AIM OF THE EXERCISE -> Copy nothing from the entries below except the lines from the one containing "Index Villaris, 1680" through the one containing "This site gives", and copy those exactly.

BEGIN

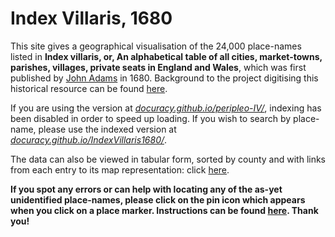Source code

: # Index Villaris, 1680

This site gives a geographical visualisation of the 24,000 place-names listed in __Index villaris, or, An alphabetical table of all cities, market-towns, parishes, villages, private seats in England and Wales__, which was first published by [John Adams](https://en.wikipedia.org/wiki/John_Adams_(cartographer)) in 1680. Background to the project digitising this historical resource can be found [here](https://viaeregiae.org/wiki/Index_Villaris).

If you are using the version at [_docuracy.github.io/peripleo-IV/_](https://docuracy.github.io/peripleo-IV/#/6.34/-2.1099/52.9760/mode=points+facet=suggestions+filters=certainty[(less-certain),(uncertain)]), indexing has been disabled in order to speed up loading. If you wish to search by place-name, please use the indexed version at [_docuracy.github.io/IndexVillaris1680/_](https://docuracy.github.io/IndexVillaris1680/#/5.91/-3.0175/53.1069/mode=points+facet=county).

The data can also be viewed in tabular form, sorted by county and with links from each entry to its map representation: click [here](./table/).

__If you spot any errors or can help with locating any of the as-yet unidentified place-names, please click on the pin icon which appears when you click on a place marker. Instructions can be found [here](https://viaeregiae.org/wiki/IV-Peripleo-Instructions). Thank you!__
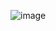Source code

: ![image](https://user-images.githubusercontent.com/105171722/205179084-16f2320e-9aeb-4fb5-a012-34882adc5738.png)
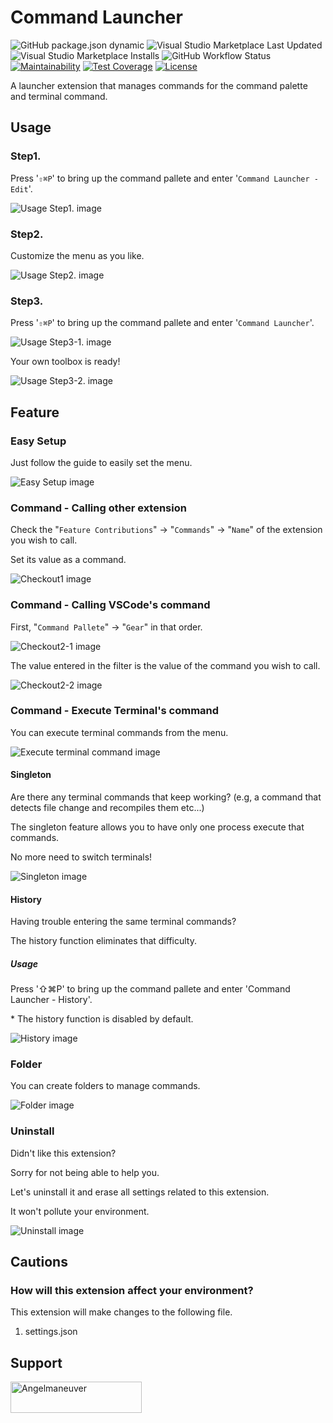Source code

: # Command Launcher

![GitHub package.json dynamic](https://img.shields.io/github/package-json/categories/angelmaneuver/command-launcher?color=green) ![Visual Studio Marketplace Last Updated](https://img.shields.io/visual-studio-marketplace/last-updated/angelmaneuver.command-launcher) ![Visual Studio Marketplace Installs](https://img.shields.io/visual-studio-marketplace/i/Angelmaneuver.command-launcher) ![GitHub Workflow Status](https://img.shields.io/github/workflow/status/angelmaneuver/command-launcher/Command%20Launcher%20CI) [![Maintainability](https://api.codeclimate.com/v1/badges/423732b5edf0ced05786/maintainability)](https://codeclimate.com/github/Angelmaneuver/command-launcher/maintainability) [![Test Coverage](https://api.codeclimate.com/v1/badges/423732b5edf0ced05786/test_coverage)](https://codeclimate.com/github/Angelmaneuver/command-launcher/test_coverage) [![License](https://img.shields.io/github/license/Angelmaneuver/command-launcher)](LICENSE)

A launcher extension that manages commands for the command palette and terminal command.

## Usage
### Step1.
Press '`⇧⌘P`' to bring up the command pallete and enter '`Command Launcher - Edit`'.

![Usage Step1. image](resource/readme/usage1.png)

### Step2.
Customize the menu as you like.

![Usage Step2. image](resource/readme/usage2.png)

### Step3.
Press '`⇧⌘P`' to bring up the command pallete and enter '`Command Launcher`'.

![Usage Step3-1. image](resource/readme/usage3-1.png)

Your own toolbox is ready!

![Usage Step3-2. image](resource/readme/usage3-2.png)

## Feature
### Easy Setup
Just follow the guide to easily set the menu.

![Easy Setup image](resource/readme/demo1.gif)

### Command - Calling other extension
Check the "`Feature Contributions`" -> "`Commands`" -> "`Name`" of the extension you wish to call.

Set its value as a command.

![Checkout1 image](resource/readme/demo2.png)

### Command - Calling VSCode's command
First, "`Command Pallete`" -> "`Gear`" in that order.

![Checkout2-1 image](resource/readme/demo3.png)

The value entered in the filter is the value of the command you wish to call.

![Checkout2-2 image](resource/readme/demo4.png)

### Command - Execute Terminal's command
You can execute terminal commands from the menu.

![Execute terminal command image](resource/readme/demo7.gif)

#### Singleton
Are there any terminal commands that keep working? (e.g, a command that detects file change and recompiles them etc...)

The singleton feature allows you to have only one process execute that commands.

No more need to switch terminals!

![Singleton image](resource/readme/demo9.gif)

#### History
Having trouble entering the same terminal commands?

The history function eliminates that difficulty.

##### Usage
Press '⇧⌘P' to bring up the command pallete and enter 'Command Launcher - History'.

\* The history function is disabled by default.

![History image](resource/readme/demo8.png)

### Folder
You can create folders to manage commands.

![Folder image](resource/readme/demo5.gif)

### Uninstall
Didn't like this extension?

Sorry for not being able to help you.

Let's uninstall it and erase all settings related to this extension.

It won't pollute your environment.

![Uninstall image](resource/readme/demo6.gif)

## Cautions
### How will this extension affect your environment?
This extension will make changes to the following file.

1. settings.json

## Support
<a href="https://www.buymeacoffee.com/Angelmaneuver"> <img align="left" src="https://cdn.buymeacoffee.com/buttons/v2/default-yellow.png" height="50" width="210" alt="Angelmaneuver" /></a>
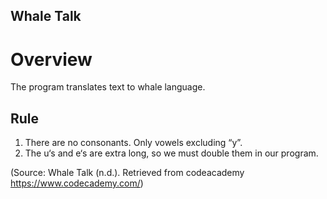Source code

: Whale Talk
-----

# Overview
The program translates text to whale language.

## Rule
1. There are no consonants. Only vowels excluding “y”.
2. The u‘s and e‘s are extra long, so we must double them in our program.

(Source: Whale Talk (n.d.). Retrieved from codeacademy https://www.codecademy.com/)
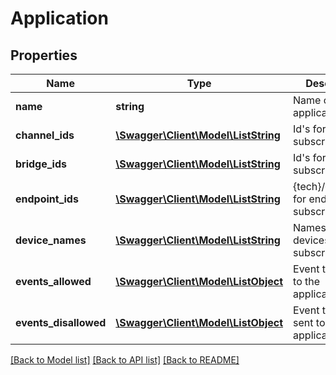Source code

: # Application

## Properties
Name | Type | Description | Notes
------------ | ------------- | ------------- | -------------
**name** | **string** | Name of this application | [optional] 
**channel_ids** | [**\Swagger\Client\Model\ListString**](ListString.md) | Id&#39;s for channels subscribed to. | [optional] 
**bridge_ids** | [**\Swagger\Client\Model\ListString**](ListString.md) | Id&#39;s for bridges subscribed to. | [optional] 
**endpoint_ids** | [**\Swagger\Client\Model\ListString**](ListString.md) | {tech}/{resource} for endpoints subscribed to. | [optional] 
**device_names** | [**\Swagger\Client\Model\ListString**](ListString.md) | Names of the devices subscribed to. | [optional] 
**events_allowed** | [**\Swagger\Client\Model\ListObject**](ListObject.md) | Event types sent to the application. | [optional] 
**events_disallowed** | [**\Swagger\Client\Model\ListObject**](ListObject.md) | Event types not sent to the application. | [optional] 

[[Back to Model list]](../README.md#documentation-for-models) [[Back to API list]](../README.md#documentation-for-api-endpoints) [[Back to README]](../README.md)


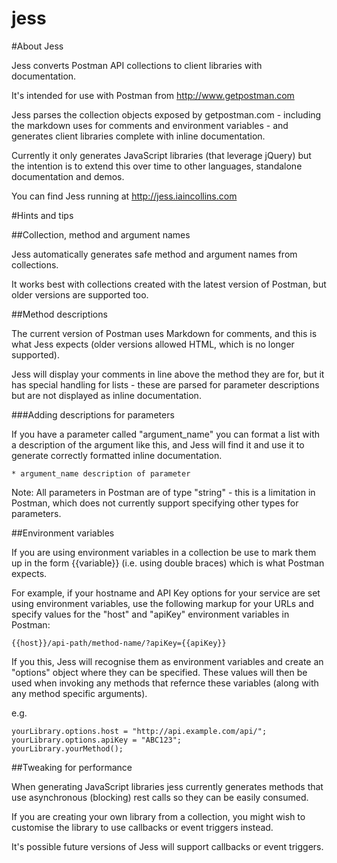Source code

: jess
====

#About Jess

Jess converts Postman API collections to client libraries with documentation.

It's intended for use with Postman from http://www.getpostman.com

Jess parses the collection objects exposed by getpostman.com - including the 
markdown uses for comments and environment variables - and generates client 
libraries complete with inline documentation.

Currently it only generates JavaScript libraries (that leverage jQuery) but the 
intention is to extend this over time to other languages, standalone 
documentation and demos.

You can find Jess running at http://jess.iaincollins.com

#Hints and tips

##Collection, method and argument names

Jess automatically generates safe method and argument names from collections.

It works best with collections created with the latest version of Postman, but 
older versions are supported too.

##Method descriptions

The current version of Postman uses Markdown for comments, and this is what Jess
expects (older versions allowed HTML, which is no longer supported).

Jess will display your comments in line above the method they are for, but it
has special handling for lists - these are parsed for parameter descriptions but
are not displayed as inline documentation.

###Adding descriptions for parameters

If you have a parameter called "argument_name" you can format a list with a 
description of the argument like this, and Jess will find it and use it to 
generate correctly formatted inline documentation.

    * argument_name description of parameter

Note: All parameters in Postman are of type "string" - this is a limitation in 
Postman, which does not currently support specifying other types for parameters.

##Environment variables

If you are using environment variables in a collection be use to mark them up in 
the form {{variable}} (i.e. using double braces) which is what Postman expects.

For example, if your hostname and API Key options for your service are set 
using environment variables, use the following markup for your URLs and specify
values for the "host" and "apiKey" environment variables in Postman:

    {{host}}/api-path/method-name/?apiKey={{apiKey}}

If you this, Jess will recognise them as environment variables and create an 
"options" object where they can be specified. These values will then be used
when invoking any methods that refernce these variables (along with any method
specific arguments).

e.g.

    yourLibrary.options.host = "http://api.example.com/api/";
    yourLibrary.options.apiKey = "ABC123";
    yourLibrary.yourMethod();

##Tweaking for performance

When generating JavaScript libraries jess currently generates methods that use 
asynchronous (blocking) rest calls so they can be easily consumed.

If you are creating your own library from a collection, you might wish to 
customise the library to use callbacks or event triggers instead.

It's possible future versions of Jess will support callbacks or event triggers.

END

TASK RESULT ->
: # Index Villaris, 1680

This site gives a geographical visualisation of the 24,000 place-names listed in __Index villaris, or, An alphabetical table of all cities, market-towns, parishes, villages, private seats in England and Wales__, which was first published by [John Adams](https://en.wikipedia.org/wiki/John_Adams_(cartographer)) in 1680. Background to the project digitising this historical resource can be found [here](https://viaeregiae.org/wiki/Index_Villaris).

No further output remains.